- Exercise brief -
Treat the line containing "Generates a SARIMA-based" as the last one, and return every line exactly from the first line of the material below up to it.

- Data for the task -
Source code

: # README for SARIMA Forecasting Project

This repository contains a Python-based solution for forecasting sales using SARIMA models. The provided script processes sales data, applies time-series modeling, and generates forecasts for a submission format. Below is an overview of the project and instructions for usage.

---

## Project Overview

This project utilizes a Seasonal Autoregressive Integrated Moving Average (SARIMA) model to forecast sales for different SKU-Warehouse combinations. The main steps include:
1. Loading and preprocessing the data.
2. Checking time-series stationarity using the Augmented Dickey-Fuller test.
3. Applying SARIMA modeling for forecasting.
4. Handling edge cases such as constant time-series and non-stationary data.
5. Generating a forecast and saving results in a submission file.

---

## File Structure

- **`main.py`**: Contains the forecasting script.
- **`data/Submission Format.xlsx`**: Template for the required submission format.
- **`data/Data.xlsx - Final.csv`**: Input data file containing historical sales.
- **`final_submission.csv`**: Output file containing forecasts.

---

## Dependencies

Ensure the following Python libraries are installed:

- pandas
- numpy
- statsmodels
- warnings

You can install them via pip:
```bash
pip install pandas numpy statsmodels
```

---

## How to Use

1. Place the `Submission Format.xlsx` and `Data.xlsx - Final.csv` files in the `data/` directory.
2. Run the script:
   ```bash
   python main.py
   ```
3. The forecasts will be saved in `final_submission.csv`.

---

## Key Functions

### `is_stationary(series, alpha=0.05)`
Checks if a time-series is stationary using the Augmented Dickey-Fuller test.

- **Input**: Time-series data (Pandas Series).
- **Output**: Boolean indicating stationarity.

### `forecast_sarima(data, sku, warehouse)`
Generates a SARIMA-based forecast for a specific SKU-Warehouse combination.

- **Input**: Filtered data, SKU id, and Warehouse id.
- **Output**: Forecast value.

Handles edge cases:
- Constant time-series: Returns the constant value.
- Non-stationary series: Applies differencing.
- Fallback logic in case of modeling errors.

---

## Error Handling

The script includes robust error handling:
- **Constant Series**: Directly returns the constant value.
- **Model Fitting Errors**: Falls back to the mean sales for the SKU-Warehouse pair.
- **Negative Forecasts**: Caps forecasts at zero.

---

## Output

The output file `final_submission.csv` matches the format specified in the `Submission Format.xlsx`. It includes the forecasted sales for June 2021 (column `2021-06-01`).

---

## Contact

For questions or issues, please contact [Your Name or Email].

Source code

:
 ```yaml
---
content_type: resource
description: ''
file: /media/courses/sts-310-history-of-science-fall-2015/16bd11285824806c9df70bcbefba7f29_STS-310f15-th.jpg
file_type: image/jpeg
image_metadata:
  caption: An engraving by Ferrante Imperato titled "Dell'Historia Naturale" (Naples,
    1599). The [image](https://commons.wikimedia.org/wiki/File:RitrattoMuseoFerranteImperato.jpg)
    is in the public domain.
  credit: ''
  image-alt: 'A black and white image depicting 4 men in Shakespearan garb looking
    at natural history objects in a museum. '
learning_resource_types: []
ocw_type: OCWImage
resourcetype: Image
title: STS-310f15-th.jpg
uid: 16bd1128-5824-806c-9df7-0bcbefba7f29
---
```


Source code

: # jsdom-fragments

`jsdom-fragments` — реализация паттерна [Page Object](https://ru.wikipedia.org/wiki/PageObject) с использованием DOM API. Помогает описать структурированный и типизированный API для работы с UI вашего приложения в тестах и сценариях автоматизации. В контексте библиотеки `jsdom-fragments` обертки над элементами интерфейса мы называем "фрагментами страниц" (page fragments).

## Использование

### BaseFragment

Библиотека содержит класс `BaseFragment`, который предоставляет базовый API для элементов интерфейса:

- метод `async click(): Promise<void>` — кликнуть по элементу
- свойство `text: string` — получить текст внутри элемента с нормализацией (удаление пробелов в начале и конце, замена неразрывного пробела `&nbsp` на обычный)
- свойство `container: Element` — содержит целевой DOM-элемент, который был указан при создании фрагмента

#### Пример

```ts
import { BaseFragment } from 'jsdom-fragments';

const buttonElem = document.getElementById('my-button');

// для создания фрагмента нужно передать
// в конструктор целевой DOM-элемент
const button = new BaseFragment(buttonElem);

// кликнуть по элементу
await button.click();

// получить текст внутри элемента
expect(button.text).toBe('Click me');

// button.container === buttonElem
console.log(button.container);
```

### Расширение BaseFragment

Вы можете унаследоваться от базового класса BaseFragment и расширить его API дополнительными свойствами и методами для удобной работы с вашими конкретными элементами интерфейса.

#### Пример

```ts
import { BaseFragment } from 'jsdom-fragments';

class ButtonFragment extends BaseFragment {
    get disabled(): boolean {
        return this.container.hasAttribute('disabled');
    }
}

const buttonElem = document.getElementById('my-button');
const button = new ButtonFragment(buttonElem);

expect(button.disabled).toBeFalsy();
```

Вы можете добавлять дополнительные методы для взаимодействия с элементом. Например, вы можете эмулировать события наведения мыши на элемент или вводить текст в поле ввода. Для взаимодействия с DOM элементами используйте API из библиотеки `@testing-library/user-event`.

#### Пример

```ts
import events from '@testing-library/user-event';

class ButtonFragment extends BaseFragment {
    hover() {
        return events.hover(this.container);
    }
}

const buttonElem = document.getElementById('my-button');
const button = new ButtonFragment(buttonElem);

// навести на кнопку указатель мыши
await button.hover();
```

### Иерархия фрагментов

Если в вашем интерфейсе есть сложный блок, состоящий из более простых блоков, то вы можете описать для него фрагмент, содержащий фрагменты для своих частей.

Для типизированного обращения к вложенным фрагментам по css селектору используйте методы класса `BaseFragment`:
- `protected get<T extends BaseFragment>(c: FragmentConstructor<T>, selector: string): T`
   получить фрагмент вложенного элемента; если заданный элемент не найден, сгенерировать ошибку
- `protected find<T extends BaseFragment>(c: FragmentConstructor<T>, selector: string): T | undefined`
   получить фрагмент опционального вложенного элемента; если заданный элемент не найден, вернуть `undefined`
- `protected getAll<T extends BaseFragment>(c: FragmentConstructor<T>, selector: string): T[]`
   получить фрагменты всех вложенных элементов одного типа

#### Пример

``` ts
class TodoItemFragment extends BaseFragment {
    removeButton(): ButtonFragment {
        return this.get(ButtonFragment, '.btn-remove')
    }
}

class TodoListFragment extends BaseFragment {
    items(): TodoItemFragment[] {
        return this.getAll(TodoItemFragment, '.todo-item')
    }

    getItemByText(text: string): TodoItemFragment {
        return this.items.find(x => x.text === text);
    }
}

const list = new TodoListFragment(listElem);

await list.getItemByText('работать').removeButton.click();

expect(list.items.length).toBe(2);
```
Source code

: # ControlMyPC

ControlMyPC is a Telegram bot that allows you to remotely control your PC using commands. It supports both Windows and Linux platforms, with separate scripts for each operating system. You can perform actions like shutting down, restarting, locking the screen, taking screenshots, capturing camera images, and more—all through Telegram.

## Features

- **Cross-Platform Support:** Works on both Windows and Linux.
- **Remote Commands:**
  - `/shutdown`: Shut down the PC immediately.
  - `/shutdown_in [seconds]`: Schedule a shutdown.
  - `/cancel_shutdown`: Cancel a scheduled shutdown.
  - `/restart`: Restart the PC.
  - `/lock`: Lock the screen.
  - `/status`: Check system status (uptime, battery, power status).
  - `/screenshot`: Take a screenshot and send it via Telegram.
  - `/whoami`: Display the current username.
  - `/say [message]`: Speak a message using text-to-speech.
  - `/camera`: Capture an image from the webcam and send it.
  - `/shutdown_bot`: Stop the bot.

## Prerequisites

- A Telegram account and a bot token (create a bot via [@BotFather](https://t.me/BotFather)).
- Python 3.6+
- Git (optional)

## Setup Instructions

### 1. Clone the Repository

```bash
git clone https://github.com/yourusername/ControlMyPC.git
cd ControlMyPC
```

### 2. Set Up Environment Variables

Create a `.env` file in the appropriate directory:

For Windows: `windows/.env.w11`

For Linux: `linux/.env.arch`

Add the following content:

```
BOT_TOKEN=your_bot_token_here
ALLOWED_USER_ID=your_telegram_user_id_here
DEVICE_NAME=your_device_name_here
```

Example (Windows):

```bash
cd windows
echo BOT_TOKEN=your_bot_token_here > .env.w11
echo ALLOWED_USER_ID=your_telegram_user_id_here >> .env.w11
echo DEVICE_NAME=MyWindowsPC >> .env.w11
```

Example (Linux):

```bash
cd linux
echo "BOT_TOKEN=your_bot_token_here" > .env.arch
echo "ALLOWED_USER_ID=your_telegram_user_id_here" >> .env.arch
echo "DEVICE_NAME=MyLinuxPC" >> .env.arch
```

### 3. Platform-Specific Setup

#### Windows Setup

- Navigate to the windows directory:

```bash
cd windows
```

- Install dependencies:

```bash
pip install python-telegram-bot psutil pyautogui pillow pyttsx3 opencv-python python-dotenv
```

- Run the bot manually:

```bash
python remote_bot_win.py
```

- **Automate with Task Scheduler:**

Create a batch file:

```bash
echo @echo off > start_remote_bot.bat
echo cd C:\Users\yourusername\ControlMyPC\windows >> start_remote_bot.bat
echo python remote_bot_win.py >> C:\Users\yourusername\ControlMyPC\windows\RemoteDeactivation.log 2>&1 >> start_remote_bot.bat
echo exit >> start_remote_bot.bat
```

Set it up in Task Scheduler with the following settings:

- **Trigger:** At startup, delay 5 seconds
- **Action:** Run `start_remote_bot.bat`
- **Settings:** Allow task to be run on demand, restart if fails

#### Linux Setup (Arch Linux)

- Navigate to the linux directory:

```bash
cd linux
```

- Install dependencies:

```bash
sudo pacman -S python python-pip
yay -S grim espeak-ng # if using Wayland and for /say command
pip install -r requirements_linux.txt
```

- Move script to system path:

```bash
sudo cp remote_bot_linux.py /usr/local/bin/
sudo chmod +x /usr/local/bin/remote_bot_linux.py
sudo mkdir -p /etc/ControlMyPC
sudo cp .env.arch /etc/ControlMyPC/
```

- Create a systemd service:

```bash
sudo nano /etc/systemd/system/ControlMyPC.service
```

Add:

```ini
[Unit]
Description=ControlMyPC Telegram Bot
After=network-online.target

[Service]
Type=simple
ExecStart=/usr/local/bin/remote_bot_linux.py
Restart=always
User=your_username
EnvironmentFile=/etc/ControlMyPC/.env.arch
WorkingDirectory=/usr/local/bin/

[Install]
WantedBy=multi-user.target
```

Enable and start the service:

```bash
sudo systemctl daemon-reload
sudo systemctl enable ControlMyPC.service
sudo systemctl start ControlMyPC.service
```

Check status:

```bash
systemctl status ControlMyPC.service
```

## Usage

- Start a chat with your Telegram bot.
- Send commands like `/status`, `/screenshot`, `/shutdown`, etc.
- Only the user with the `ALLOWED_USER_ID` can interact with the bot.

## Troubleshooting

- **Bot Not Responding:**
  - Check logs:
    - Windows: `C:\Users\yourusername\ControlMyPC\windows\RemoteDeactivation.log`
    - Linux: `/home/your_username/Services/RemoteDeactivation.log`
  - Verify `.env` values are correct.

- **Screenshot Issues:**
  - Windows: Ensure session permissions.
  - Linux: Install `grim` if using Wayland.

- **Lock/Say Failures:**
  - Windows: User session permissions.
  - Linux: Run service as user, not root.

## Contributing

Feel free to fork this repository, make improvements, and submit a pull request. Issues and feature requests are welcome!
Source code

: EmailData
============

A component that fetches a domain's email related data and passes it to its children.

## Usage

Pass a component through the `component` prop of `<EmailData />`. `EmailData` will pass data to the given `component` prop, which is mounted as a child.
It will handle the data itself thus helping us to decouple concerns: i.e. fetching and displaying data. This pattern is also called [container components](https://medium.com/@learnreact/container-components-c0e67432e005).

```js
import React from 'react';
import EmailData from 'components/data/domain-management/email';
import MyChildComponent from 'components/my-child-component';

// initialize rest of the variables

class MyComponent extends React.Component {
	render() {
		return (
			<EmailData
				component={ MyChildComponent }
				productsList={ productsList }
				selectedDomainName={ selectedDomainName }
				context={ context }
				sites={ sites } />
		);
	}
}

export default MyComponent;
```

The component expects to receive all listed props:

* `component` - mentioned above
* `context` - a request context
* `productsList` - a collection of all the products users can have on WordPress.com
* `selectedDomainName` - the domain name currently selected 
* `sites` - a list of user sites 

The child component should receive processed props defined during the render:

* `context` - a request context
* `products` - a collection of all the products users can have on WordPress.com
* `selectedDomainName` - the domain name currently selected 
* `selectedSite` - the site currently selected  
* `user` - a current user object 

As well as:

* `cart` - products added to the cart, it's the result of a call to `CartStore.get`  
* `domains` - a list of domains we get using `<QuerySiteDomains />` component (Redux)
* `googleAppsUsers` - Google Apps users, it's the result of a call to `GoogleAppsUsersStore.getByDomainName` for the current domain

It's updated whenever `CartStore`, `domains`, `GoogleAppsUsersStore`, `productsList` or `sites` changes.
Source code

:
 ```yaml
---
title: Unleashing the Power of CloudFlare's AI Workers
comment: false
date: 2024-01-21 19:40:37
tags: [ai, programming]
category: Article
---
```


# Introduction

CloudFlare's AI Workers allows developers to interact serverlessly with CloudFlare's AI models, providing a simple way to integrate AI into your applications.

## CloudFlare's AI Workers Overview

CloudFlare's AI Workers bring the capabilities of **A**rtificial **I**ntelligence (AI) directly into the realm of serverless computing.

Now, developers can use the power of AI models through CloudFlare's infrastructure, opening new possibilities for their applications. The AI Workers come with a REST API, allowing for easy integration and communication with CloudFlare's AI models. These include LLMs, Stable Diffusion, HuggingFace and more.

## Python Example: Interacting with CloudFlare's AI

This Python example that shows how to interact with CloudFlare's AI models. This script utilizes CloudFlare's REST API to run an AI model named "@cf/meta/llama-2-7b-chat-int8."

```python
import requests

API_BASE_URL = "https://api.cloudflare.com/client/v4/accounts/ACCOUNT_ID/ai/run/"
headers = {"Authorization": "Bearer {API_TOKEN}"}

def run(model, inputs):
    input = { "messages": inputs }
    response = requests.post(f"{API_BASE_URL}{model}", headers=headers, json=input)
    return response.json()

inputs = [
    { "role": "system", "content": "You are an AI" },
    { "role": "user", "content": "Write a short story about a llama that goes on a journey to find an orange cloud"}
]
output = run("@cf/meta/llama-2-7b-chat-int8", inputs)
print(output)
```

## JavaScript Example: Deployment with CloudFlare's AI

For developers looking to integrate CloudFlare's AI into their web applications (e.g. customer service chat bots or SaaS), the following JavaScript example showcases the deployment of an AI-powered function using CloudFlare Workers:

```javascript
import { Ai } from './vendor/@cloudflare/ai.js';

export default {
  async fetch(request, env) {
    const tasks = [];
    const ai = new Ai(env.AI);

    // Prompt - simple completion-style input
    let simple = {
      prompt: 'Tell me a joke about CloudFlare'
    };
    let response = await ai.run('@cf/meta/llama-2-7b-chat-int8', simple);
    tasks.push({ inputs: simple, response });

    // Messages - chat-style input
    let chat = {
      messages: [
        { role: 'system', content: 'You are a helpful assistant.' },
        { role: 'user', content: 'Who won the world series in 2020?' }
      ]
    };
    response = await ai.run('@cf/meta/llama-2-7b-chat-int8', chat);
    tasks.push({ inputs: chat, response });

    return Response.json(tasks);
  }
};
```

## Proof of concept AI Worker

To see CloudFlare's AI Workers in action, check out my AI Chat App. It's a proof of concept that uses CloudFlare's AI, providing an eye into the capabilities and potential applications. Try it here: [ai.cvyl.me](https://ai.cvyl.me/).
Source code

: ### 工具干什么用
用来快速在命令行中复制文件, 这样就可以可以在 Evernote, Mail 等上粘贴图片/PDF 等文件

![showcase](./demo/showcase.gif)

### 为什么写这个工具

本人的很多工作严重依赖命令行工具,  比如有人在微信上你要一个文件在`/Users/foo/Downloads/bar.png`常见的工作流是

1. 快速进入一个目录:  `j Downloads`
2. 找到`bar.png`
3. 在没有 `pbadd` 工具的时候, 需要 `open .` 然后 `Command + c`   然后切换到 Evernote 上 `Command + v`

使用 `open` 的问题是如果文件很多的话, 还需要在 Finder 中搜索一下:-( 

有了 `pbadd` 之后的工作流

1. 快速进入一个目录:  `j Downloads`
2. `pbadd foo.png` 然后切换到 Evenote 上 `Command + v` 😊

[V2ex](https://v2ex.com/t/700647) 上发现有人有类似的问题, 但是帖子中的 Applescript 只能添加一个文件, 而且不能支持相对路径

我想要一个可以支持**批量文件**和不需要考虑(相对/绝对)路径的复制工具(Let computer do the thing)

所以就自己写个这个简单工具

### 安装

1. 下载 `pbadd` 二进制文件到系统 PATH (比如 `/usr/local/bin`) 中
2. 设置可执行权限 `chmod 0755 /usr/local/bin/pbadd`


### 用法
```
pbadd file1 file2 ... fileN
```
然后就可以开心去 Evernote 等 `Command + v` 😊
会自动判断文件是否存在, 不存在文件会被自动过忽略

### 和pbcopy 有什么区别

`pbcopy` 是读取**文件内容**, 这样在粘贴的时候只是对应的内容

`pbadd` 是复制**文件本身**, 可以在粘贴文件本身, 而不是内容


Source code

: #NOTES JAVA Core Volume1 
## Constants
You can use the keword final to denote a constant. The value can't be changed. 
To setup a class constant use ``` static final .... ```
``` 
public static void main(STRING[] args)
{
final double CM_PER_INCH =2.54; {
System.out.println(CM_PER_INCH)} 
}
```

- Solution for this exercise -
Source code

: # README for SARIMA Forecasting Project

This repository contains a Python-based solution for forecasting sales using SARIMA models. The provided script processes sales data, applies time-series modeling, and generates forecasts for a submission format. Below is an overview of the project and instructions for usage.

---

## Project Overview

This project utilizes a Seasonal Autoregressive Integrated Moving Average (SARIMA) model to forecast sales for different SKU-Warehouse combinations. The main steps include:
1. Loading and preprocessing the data.
2. Checking time-series stationarity using the Augmented Dickey-Fuller test.
3. Applying SARIMA modeling for forecasting.
4. Handling edge cases such as constant time-series and non-stationary data.
5. Generating a forecast and saving results in a submission file.

---

## File Structure

- **`main.py`**: Contains the forecasting script.
- **`data/Submission Format.xlsx`**: Template for the required submission format.
- **`data/Data.xlsx - Final.csv`**: Input data file containing historical sales.
- **`final_submission.csv`**: Output file containing forecasts.

---

## Dependencies

Ensure the following Python libraries are installed:

- pandas
- numpy
- statsmodels
- warnings

You can install them via pip:
```bash
pip install pandas numpy statsmodels
```

---

## How to Use

1. Place the `Submission Format.xlsx` and `Data.xlsx - Final.csv` files in the `data/` directory.
2. Run the script:
   ```bash
   python main.py
   ```
3. The forecasts will be saved in `final_submission.csv`.

---

## Key Functions

### `is_stationary(series, alpha=0.05)`
Checks if a time-series is stationary using the Augmented Dickey-Fuller test.

- **Input**: Time-series data (Pandas Series).
- **Output**: Boolean indicating stationarity.

### `forecast_sarima(data, sku, warehouse)`
Generates a SARIMA-based forecast for a specific SKU-Warehouse combination.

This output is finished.